In our study, patients with clinically overt cardiovascular disease (such as coronary artery disease, cerebrovascular disease and renal failure) were excluded to clarify the spesific levels of glucoserelated abnormalities. Although the association of the metabolic syndrome with elevated hs-CRP is now well established, the relation of CRP to fasting glucose is controversial despite its theoretical importance. Aranson et al, and Mendall et al. Found an association between CRP levels and fasting glucose, but in several other studies CRP levels were not associated with fasting glucose concentrations [21-25]. In the Insulin Resistance Atherosclerosis Study, the correlation of CRP with fasting glucose was weak and not significant in multivariate analysis [26]. In our study, the levels of serum hs-CRP were related to fasting glucose in type 2 diabetes mellitus and IFG groups.

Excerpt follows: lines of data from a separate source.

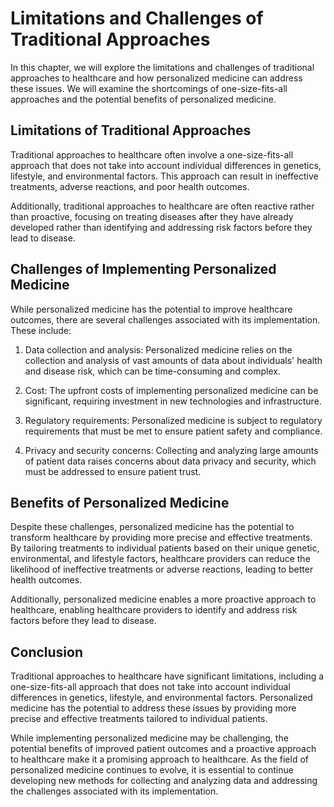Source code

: Limitations and Challenges of Traditional Approaches
==================================================================================================

In this chapter, we will explore the limitations and challenges of traditional approaches to healthcare and how personalized medicine can address these issues. We will examine the shortcomings of one-size-fits-all approaches and the potential benefits of personalized medicine.

Limitations of Traditional Approaches
-------------------------------------

Traditional approaches to healthcare often involve a one-size-fits-all approach that does not take into account individual differences in genetics, lifestyle, and environmental factors. This approach can result in ineffective treatments, adverse reactions, and poor health outcomes.

Additionally, traditional approaches to healthcare are often reactive rather than proactive, focusing on treating diseases after they have already developed rather than identifying and addressing risk factors before they lead to disease.

Challenges of Implementing Personalized Medicine
------------------------------------------------

While personalized medicine has the potential to improve healthcare outcomes, there are several challenges associated with its implementation. These include:

1. Data collection and analysis: Personalized medicine relies on the collection and analysis of vast amounts of data about individuals' health and disease risk, which can be time-consuming and complex.

2. Cost: The upfront costs of implementing personalized medicine can be significant, requiring investment in new technologies and infrastructure.

3. Regulatory requirements: Personalized medicine is subject to regulatory requirements that must be met to ensure patient safety and compliance.

4. Privacy and security concerns: Collecting and analyzing large amounts of patient data raises concerns about data privacy and security, which must be addressed to ensure patient trust.

Benefits of Personalized Medicine
---------------------------------

Despite these challenges, personalized medicine has the potential to transform healthcare by providing more precise and effective treatments. By tailoring treatments to individual patients based on their unique genetic, environmental, and lifestyle factors, healthcare providers can reduce the likelihood of ineffective treatments or adverse reactions, leading to better health outcomes.

Additionally, personalized medicine enables a more proactive approach to healthcare, enabling healthcare providers to identify and address risk factors before they lead to disease.

Conclusion
----------

Traditional approaches to healthcare have significant limitations, including a one-size-fits-all approach that does not take into account individual differences in genetics, lifestyle, and environmental factors. Personalized medicine has the potential to address these issues by providing more precise and effective treatments tailored to individual patients.

While implementing personalized medicine may be challenging, the potential benefits of improved patient outcomes and a proactive approach to healthcare make it a promising approach to healthcare. As the field of personalized medicine continues to evolve, it is essential to continue developing new methods for collecting and analyzing data and addressing the challenges associated with its implementation.
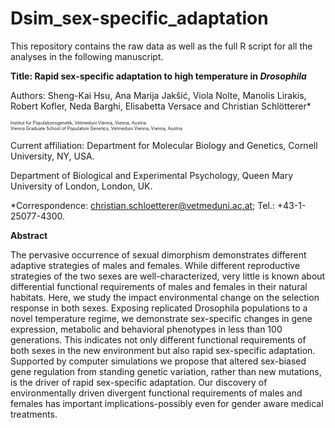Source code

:# Dsim_sex-specific_adaptation
This repository contains the raw data as well as the full R script for all the analyses in the following manuscript.

<b>Title: Rapid sex-specific adaptation to high temperature in <i>Drosophila</i></b>

Authors: Sheng-Kai Hsu, Ana Marija Jakšić, Viola Nolte, Manolis Lirakis, Robert Kofler, Neda Barghi, Elisabetta Versace and Christian Schlötterer*

<p style="font-size:50%;">
Institut für Populationsgenetik, Vetmeduni Vienna, Vienna, Austria.<br>  
Vienna Graduate School of Population Genetics, Vetmeduni Vienna, Vienna, Austria

Current affiliation: Department for Molecular Biology and Genetics, Cornell University, NY, USA.

Department of Biological and Experimental Psychology, Queen Mary University of London, London, UK.

*Correspondence: christian.schloetterer@vetmeduni.ac.at; Tel.: +43-1-25077-4300.


<b>Abstract</b>

The pervasive occurrence of sexual dimorphism demonstrates different adaptive strategies of males and females. While different reproductive strategies of the two sexes are well-characterized, very little is known about differential functional requirements of males and females in their natural habitats. Here, we study the impact environmental change on the selection response in both sexes. Exposing replicated Drosophila populations to a novel temperature regime, we demonstrate sex-specific changes in gene expression, metabolic and behavioral phenotypes in less than 100 generations. This indicates not only different functional requirements of both sexes in the new environment but also rapid sex-specific adaptation. Supported by computer simulations we propose that altered sex-biased gene regulation from standing genetic variation, rather than new mutations, is the driver of rapid sex-specific adaptation. Our discovery of environmentally driven divergent functional requirements of males and females has important implications-possibly even for gender aware medical treatments. 
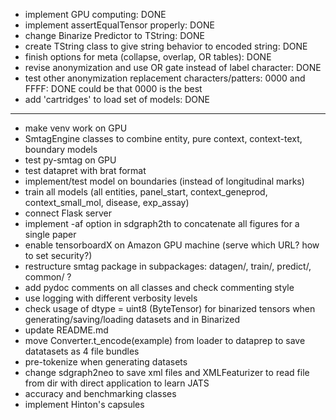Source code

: - implement GPU computing: DONE
- implement assertEqualTensor properly: DONE
- change Binarize Predictor to TString: DONE
- create TString class to give string behavior to encoded string: DONE
- finish options for meta (collapse, overlap, OR tables): DONE
- revise anonymization and use OR gate instead of label character: DONE
- test other anonymization replacement characters/patters: 0000 and FFFF: DONE could be that 0000 is the best
- add 'cartridges' to load set of models: DONE

----

- make venv work on GPU
- SmtagEngine classes to combine entity, pure context, context-text, boundary models
- test py-smtag on GPU
- test datapret with brat format
- implement/test model on boundaries (instead of longitudinal marks)
- train all models (all entities, panel_start, context_geneprod, context_small_mol, disease, exp_assay)
- connect Flask server
- implement -af option in sdgraph2th to concatenate all figures for a single paper
- enable tensorboardX on Amazon GPU machine (serve which URL? how to set security?)
- restructure smtag package in subpackages: datagen/, train/, predict/, common/ ?
- add pydoc comments on all classes and check commenting style
- use logging with different verbosity levels
- check usage of dtype = uint8 (ByteTensor) for binarized tensors when generating/saving/loading datasets and in Binarized
- update README.md
- move Converter.t_encode(example) from loader to dataprep to save datatasets as 4 file bundles
- pre-tokenize when generating datasets
- change sdgraph2neo to save xml files and XMLFeaturizer to read file from dir with direct application to learn JATS
- accuracy and benchmarking classes
- implement Hinton's capsules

Insulin resistance and hyperglycemia may be an expression of diffuse arterial dysfunction contributing to atherosclerosis, may lead directly to arterial damage through toxic effects of hyperinsulinemia, or may act indirectly through atherogenic effects of the constellation of risk factors. One potential factor in this process may be variation in serum levels of hs-CRP. Furthermore, there may be relationship betweeen insulin resistance and chronic inflammation. It is possible that chronic inflammation may represent a triggering factor in the origin of insulin resistance syndrome, type 2 diabetes, and impaired fasting glucose [27]. On the other hand, decreased insulin sensitivity may lead to enhanced CRP expression by counteracting the physiological effect of insulin on hepatic acute phase protein synthesis [28]. Resistance to this effect would then lead to increased synthesis of acute phase proteins, such as CRP.
Finally, our data show that patients with IFG, without other cardiovascular risk factors have lower serum hs-CRP levels than type 2 diabetic patients suggesting that they are at lower cardiovascular risk. This findings suggest potential benefits of anti-inflammatory or insulin-sensitizing treatment strategies in these subjects. Prospective studies are clearly needed to address these issues.